Pourquoi les écarts de taux sont-ils plus élevés que ne le justifie la situation budgétaire sous-jacente? Il y a plusieurs raisons, mais l’une d’elles est particulièrement importante, à savoir les problèmes qui se posent au projet euro. D’où la nécessité, non seulement de parachever le processus d’ajustement budgétaire en Europe, mais aussi de rassurer les marchés que le projet euro demeure viable. À cet égard, quelques bons progrès sont à signaler : à leur sommet de juin, les dirigeants européens se sont entendus sur quelques mesures importantes, qui, si elles sont entièrement mises en œuvre, contribueront à briser les interactions négatives entre les comptes publics et les bilans des banques, en évitant que les problèmes liés aux banques fragiles ne se répercutent sur l’endettement des États.

Des avancées ont également été réalisées en ce qui concerne le renforcement de la gouvernance budgétaire : 10 des 25 membres de l’UE signataires ont ratifié le traité du Pacte budgétaire, qui vise à consolider les cadres budgétaires et à plafonner les déficits structurels. Le Parlement européen a pour sa part adopté un projet de règlement appelé «two-pack», qui améliorera davantage la coordination des politiques budgétaires.

Mais il en faut beaucoup plus. En particulier, une intégration bancaire et budgétaire plus poussée demeure nécessaire.
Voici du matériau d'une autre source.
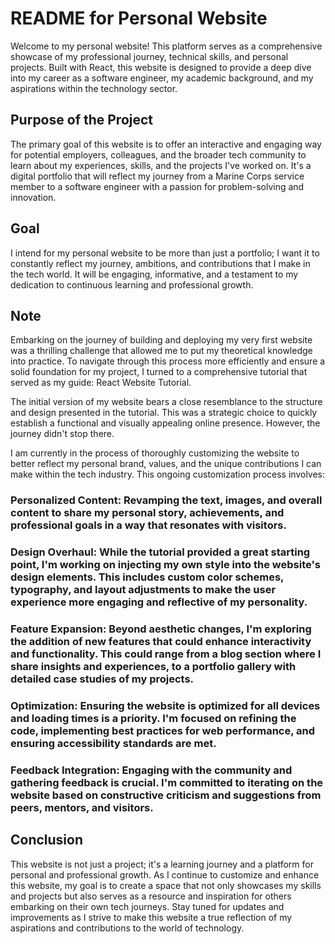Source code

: # README for Personal Website

Welcome to my personal website! This platform serves as a comprehensive showcase of my professional journey, technical skills, and personal projects. Built with React, this website is designed to provide a deep dive into my career as a software engineer, my academic background, and my aspirations within the technology sector.

## Purpose of the Project
The primary goal of this website is to offer an interactive and engaging way for potential employers, colleagues, and the broader tech community to learn about my experiences, skills, and the projects I've worked on. It's a digital portfolio that will reflect my journey from a Marine Corps service member to a software engineer with a passion for problem-solving and innovation.

## Goal
I intend for my personal website to be more than just a portfolio; I want it to constantly reflect my journey, ambitions, and contributions that I make in the tech world. It will be engaging, informative, and a testament to my dedication to continuous learning and professional growth.

## Note
Embarking on the journey of building and deploying my very first website was a thrilling challenge that allowed me to put my theoretical knowledge into practice. To navigate through this process more efficiently and ensure a solid foundation for my project, I turned to a comprehensive tutorial that served as my guide: React Website Tutorial.

The initial version of my website bears a close resemblance to the structure and design presented in the tutorial. This was a strategic choice to quickly establish a functional and visually appealing online presence. However, the journey didn't stop there.

I am currently in the process of thoroughly customizing the website to better reflect my personal brand, values, and the unique contributions I can make within the tech industry. This ongoing customization process involves:

### Personalized Content: Revamping the text, images, and overall content to share my personal story, achievements, and professional goals in a way that resonates with visitors.

### Design Overhaul: While the tutorial provided a great starting point, I'm working on injecting my own style into the website's design elements. This includes custom color schemes, typography, and layout adjustments to make the user experience more engaging and reflective of my personality.

### Feature Expansion: Beyond aesthetic changes, I'm exploring the addition of new features that could enhance interactivity and functionality. This could range from a blog section where I share insights and experiences, to a portfolio gallery with detailed case studies of my projects.

### Optimization: Ensuring the website is optimized for all devices and loading times is a priority. I'm focused on refining the code, implementing best practices for web performance, and ensuring accessibility standards are met.

### Feedback Integration: Engaging with the community and gathering feedback is crucial. I'm committed to iterating on the website based on constructive criticism and suggestions from peers, mentors, and visitors.

## Conclusion
This website is not just a project; it's a learning journey and a platform for personal and professional growth. As I continue to customize and enhance this website, my goal is to create a space that not only showcases my skills and projects but also serves as a resource and inspiration for others embarking on their own tech journeys. Stay tuned for updates and improvements as I strive to make this website a true reflection of my aspirations and contributions to the world of technology.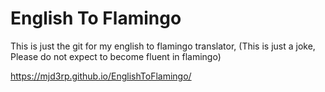# English To Flamingo

This is just the git for my english to flamingo translator, (This is just a joke, Please do not expect to become fluent in flamingo)

https://mjd3rp.github.io/EnglishToFlamingo/
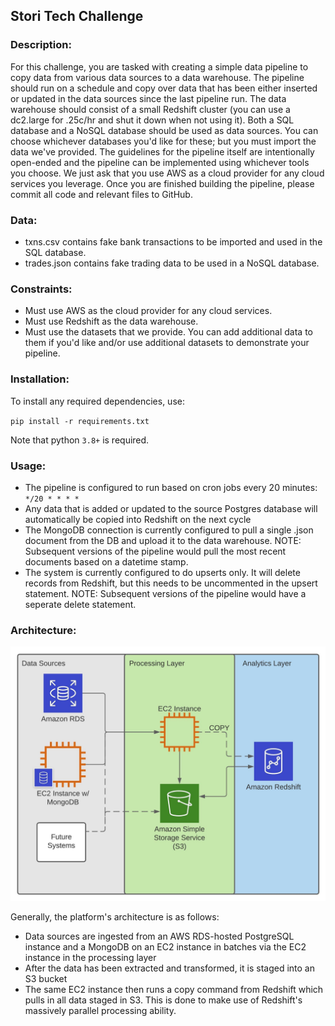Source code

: ## Stori Tech Challenge

### Description:
For this challenge, you are tasked with creating a simple data pipeline to copy data from various data sources to a data warehouse. The pipeline should run on a schedule and copy over data that has been either inserted or updated in the data sources since the last pipeline run.
The data warehouse should consist of a small Redshift cluster (you can use a dc2.large for .25c/hr and shut it down when not using it). Both a SQL database and a NoSQL database should be used as data sources. You can choose whichever databases you'd like for these; but you must import the data we've provided.
The guidelines for the pipeline itself are intentionally open-ended and the pipeline can be implemented using whichever tools you choose. We just ask that you use AWS as a cloud provider for any cloud services you leverage. Once you are finished building the pipeline, please commit all code and relevant files to GitHub.

### Data:
* txns.csv contains fake bank transactions to be imported and used in the SQL database.
* trades.json contains fake trading data to be used in a NoSQL database.

### Constraints:
* Must use AWS as the cloud provider for any cloud services.
* Must use Redshift as the data warehouse.
* Must use the datasets that we provide. You can add additional data to them if you'd like and/or use additional datasets to demonstrate your pipeline.

### Installation:

To install any required dependencies, use:

`pip install -r requirements.txt`

Note that python `3.8+` is required.

### Usage:

* The pipeline is configured to run based on cron jobs every 20 minutes: `*/20 * * * *`
* Any data that is added or updated to the source Postgres database will automatically be copied into Redshift on the next cycle
* The MongoDB connection is currently configured to pull a single .json document from the DB and upload it to the data warehouse.  NOTE: Subsequent versions of the pipeline would pull the most recent documents based on a datetime stamp.
* The system is currently configured to do upserts only. It will delete records from Redshift, but this needs to be uncommented in the upsert statement. NOTE: Subsequent versions of the pipeline would have a seperate delete statement.

### Architecture:
![](architecture_diagram.jpeg)

Generally, the platform's architecture is as follows:
* Data sources are ingested from an AWS RDS-hosted PostgreSQL instance and a MongoDB on an EC2 instance in batches via the EC2 instance in the processing layer
* After the data has been extracted and transformed, it is staged into an S3 bucket
* The same EC2 instance then runs a copy command from Redshift which pulls in all data staged in S3. This is done to make use of Redshift's massively parallel processing ability.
Il faudrait également envisager, à l’échelle de la zone euro, des mesures propres à stabiliser les conditions de financement sur les marchés de la dette souveraine, notamment la réactivation du Programme de rachat d’obligations souveraines, dans le cadre duquel des titres de créances publics et privés peuvent être achetés par des banques centrales de la zone euro, ou l’émission d’euro-obligations communes en montants limités.

Certes, des mesures comme celles-là ne sauraient se substituer à des avancées soutenues dans la réduction de la dette et des déficits dans les pays subissant la pression des marchés, mais elles peuvent contribuer à faire en sorte que ces pays tirent pleinement parti, au regard des marchés, de l’amélioration, durement acquise, de leurs fondamentaux budgétaires.